Data extracted from a collection:
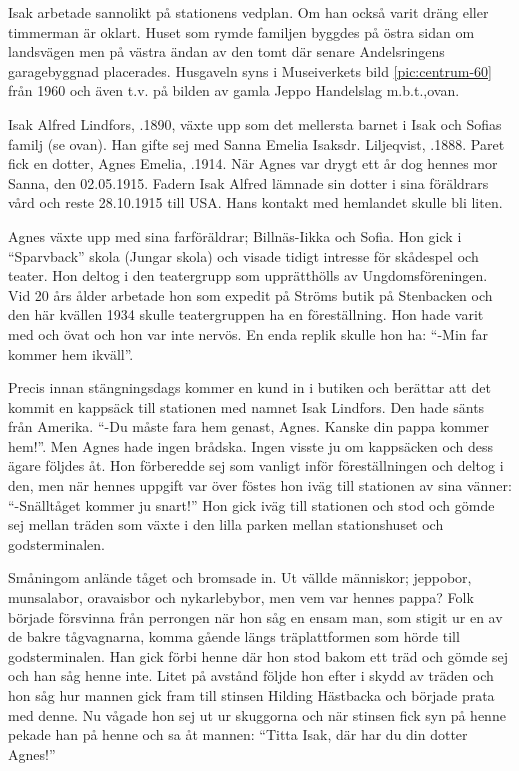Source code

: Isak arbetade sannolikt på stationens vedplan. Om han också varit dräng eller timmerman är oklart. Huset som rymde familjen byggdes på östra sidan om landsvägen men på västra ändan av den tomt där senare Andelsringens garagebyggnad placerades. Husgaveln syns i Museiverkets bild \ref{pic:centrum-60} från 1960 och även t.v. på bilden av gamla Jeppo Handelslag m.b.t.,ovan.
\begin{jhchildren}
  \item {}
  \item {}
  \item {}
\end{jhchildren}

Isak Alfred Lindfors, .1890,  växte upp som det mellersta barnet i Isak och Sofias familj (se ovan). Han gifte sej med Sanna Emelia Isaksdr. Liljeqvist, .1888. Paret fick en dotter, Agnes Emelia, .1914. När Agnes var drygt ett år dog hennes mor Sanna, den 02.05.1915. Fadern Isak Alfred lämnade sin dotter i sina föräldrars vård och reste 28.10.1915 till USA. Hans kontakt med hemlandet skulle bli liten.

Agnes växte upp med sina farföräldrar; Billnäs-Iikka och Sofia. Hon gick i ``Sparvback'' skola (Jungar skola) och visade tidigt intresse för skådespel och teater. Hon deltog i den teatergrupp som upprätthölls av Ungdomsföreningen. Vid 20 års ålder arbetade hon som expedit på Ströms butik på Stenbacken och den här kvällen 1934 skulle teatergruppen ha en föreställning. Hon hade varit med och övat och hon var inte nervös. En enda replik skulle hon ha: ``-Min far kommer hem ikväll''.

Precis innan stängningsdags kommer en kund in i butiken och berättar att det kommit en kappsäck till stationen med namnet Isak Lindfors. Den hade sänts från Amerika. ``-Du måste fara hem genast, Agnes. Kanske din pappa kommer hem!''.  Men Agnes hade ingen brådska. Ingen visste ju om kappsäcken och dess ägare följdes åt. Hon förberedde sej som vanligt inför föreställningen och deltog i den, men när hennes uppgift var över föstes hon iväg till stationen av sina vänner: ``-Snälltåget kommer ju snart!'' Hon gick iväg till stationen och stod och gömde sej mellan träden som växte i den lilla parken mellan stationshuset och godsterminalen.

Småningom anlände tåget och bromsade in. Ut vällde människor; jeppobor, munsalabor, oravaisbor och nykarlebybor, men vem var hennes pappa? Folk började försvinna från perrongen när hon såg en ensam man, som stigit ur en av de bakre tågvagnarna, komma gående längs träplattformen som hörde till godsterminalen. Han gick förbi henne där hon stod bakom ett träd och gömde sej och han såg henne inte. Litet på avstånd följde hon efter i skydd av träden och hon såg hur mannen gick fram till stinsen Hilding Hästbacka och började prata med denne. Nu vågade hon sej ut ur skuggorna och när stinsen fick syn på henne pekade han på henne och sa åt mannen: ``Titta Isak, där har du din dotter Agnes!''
...
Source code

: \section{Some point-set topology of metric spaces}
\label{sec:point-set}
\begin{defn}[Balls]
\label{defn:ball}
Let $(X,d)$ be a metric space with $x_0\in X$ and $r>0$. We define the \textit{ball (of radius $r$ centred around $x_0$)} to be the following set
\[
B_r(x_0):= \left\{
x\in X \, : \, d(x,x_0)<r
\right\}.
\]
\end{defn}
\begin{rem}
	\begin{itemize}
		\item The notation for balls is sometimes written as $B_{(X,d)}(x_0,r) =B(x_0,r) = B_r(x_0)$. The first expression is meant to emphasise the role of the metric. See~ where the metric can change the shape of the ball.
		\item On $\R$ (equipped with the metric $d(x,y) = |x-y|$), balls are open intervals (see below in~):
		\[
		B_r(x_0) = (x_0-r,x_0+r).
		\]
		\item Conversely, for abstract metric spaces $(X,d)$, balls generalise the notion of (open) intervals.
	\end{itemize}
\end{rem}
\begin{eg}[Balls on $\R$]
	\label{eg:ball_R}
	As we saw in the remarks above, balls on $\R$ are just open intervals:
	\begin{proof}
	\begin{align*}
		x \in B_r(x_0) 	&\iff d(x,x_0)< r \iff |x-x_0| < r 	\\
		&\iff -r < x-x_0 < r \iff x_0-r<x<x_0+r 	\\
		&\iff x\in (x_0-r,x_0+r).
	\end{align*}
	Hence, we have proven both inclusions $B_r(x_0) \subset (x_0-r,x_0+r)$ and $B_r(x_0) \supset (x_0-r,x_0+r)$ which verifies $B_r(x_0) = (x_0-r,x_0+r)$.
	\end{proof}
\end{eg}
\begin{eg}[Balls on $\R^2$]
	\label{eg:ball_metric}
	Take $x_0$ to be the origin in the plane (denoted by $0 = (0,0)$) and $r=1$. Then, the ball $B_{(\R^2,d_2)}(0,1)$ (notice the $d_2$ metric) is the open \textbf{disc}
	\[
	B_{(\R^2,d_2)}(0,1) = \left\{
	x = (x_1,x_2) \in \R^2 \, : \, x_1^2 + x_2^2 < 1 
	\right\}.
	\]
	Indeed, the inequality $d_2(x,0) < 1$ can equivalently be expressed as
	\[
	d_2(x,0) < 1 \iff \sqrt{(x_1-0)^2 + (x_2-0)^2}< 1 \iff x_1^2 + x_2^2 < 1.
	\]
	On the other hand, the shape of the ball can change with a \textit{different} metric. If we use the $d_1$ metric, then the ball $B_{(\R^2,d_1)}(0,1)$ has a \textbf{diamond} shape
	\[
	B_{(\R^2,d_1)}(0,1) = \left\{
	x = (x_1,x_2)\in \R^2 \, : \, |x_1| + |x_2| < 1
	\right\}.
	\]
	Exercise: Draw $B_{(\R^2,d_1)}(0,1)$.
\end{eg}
--
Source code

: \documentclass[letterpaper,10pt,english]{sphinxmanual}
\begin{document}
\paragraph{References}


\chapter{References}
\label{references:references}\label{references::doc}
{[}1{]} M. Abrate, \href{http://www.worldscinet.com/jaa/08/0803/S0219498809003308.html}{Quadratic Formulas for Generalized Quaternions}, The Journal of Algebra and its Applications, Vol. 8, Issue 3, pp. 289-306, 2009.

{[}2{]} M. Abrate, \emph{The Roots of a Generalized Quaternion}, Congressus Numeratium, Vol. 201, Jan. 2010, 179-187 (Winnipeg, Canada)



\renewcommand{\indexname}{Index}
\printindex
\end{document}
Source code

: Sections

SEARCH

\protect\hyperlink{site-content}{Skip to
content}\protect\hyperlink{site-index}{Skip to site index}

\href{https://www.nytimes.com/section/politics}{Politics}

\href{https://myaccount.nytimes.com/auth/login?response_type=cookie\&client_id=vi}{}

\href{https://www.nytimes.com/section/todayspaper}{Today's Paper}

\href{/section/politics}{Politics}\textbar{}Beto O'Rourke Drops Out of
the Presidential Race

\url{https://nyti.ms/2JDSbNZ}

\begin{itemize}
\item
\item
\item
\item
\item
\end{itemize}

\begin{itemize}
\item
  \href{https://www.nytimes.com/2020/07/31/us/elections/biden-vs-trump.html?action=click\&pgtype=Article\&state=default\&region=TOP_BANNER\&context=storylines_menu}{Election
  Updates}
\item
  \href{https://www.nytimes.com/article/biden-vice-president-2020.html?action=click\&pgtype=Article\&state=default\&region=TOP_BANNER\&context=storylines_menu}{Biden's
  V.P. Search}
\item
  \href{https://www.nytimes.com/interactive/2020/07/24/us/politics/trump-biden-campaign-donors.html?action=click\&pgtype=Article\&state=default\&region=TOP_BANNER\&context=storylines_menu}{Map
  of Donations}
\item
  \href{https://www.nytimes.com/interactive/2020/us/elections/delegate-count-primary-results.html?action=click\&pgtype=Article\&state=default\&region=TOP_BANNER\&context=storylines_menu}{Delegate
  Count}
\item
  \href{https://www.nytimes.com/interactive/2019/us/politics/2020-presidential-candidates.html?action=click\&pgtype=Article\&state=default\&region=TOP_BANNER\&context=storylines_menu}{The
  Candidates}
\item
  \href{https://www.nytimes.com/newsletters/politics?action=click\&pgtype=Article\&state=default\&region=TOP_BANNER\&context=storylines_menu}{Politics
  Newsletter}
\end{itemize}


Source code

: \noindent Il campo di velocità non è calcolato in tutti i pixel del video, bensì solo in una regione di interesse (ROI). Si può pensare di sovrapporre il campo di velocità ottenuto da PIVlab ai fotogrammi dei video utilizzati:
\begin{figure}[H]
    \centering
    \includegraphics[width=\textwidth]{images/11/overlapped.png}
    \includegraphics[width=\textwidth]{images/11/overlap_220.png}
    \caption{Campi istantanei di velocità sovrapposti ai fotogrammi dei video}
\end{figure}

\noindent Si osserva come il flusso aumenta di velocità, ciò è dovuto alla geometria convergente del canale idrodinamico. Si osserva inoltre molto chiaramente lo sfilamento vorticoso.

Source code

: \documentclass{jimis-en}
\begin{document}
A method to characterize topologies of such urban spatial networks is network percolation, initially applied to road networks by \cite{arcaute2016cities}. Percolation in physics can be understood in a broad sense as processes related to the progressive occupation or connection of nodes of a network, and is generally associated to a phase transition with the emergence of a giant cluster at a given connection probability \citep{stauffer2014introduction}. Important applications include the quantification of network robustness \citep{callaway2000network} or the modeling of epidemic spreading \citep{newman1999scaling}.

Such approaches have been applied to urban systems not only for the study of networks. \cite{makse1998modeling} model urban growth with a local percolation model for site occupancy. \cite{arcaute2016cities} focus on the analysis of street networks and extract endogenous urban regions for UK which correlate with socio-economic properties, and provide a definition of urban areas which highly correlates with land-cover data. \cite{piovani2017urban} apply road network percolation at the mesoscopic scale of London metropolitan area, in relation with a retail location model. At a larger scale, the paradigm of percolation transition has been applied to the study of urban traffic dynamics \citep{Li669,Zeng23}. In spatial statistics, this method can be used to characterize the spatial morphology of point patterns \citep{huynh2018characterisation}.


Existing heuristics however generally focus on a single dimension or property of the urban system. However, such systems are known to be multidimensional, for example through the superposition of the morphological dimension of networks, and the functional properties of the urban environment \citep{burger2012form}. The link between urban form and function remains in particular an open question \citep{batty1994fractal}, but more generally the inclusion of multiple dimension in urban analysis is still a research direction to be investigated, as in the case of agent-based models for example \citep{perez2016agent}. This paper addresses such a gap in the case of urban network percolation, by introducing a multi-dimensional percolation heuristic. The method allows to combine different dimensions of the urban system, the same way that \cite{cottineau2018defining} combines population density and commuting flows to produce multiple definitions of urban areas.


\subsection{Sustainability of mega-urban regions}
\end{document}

• _Your assignment_:
Given the word "fotogrammi", show every line of the records that contains it.

• _Response area_:
: \noindent Il campo di velocità non è calcolato in tutti i pixel del video, bensì solo in una regione di interesse (ROI). Si può pensare di sovrapporre il campo di velocità ottenuto da PIVlab ai fotogrammi dei video utilizzati:
    \caption{Campi istantanei di velocità sovrapposti ai fotogrammi dei video}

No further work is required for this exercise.